== Problem statement ==
From the first line to the last, give the records again exactly.

== Input data ==
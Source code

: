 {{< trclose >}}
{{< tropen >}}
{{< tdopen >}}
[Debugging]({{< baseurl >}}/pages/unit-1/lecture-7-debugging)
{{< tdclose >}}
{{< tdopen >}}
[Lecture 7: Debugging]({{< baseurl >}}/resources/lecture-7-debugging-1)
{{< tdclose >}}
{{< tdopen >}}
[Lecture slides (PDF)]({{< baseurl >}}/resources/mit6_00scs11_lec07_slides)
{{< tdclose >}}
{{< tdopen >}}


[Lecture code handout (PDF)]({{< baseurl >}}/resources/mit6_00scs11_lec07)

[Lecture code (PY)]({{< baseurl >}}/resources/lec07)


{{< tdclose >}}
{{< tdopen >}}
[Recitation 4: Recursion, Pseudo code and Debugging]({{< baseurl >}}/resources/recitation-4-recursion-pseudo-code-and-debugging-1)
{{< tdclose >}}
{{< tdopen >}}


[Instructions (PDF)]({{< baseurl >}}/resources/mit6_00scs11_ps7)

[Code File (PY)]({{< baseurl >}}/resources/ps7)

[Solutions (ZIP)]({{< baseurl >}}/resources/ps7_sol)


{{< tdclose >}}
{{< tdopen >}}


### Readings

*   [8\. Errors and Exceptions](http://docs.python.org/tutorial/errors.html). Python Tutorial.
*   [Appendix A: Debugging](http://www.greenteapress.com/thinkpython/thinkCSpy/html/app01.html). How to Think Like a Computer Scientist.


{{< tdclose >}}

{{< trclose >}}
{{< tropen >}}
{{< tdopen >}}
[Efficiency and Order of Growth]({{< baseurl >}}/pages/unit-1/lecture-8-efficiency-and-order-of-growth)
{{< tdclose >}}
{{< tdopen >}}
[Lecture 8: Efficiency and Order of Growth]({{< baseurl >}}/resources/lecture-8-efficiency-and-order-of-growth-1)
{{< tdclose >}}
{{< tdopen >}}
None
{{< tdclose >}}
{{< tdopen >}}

== Answer box ==
Source code

: {{< trclose >}}
{{< tropen >}}
{{< tdopen >}}
[Debugging]({{< baseurl >}}/pages/unit-1/lecture-7-debugging)
{{< tdclose >}}
{{< tdopen >}}
[Lecture 7: Debugging]({{< baseurl >}}/resources/lecture-7-debugging-1)
{{< tdclose >}}
{{< tdopen >}}
[Lecture slides (PDF)]({{< baseurl >}}/resources/mit6_00scs11_lec07_slides)
{{< tdclose >}}
{{< tdopen >}}


[Lecture code handout (PDF)]({{< baseurl >}}/resources/mit6_00scs11_lec07)

[Lecture code (PY)]({{< baseurl >}}/resources/lec07)


{{< tdclose >}}
{{< tdopen >}}
[Recitation 4: Recursion, Pseudo code and Debugging]({{< baseurl >}}/resources/recitation-4-recursion-pseudo-code-and-debugging-1)
{{< tdclose >}}
{{< tdopen >}}


[Instructions (PDF)]({{< baseurl >}}/resources/mit6_00scs11_ps7)

[Code File (PY)]({{< baseurl >}}/resources/ps7)

[Solutions (ZIP)]({{< baseurl >}}/resources/ps7_sol)


{{< tdclose >}}
{{< tdopen >}}


### Readings

*   [8\. Errors and Exceptions](http://docs.python.org/tutorial/errors.html). Python Tutorial.
*   [Appendix A: Debugging](http://www.greenteapress.com/thinkpython/thinkCSpy/html/app01.html). How to Think Like a Computer Scientist.


{{< tdclose >}}

{{< trclose >}}
{{< tropen >}}
{{< tdopen >}}
[Efficiency and Order of Growth]({{< baseurl >}}/pages/unit-1/lecture-8-efficiency-and-order-of-growth)
{{< tdclose >}}
{{< tdopen >}}
[Lecture 8: Efficiency and Order of Growth]({{< baseurl >}}/resources/lecture-8-efficiency-and-order-of-growth-1)
{{< tdclose >}}
{{< tdopen >}}
None
{{< tdclose >}}
{{< tdopen >}}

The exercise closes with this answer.